Please print the entries below exactly, from the line with "vậy, tương truyền" through the line with "Hazel tỏ ra", including both of those lines and leaving out all others.
**** Material provided ****
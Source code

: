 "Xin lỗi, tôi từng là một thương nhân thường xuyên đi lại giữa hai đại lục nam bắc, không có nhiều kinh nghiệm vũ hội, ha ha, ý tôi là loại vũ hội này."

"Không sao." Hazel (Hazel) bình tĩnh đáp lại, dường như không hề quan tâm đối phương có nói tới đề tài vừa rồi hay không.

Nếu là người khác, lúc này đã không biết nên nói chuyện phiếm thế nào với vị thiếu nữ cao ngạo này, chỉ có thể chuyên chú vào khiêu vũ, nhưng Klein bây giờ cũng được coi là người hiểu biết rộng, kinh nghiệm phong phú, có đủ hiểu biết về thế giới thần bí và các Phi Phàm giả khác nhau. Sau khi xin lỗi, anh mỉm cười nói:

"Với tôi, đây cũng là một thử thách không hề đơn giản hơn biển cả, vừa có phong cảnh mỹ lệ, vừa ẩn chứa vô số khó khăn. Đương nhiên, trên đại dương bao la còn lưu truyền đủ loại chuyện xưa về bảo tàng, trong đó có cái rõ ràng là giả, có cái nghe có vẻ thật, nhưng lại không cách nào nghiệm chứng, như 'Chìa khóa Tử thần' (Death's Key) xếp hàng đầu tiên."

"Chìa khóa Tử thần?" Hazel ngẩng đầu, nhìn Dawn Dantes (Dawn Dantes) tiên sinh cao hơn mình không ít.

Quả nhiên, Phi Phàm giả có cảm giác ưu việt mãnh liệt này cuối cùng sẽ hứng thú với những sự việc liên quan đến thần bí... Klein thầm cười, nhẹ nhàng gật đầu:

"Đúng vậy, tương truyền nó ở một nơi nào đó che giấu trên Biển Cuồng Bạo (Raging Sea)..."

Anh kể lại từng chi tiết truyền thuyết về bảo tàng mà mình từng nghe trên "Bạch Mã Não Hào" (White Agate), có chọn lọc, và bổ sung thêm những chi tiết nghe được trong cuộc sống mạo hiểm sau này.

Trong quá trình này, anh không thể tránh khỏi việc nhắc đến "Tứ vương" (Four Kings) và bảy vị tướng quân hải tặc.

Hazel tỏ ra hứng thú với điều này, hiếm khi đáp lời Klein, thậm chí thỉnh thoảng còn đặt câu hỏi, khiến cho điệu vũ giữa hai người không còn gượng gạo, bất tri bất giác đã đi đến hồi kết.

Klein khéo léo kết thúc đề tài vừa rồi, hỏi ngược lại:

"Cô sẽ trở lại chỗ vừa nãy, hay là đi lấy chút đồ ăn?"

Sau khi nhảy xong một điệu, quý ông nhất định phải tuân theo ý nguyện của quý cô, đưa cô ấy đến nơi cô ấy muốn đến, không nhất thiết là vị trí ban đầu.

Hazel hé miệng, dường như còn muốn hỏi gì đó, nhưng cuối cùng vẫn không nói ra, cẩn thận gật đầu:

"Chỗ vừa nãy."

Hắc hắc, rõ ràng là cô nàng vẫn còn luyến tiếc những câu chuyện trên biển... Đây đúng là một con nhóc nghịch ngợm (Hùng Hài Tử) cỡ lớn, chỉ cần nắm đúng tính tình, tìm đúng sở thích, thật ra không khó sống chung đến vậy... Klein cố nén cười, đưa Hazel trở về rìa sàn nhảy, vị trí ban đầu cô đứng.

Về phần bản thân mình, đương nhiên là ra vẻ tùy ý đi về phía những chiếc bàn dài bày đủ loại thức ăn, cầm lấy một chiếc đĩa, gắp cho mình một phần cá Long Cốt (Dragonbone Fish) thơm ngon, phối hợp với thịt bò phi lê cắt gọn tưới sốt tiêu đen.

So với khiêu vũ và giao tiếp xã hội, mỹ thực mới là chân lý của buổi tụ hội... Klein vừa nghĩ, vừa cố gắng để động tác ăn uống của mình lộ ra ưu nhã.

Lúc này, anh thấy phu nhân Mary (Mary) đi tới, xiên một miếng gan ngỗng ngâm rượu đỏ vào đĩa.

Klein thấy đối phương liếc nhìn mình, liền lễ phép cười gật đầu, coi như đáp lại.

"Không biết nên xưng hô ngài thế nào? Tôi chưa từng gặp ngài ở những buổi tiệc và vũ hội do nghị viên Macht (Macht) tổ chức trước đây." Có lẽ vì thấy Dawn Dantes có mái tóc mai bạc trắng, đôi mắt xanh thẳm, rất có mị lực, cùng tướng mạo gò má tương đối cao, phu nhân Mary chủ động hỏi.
****
■ **Your solution**
"Đúng vậy, tương truyền nó ở một nơi nào đó che giấu trên Biển Cuồng Bạo (Raging Sea)..."

Anh kể lại từng chi tiết truyền thuyết về bảo tàng mà mình từng nghe trên "Bạch Mã Não Hào" (White Agate), có chọn lọc, và bổ sung thêm những chi tiết nghe được trong cuộc sống mạo hiểm sau này.

Trong quá trình này, anh không thể tránh khỏi việc nhắc đến "Tứ vương" (Four Kings) và bảy vị tướng quân hải tặc.

Hazel tỏ ra hứng thú với điều này, hiếm khi đáp lời Klein, thậm chí thỉnh thoảng còn đặt câu hỏi, khiến cho điệu vũ giữa hai người không còn gượng gạo, bất tri bất giác đã đi đến hồi kết.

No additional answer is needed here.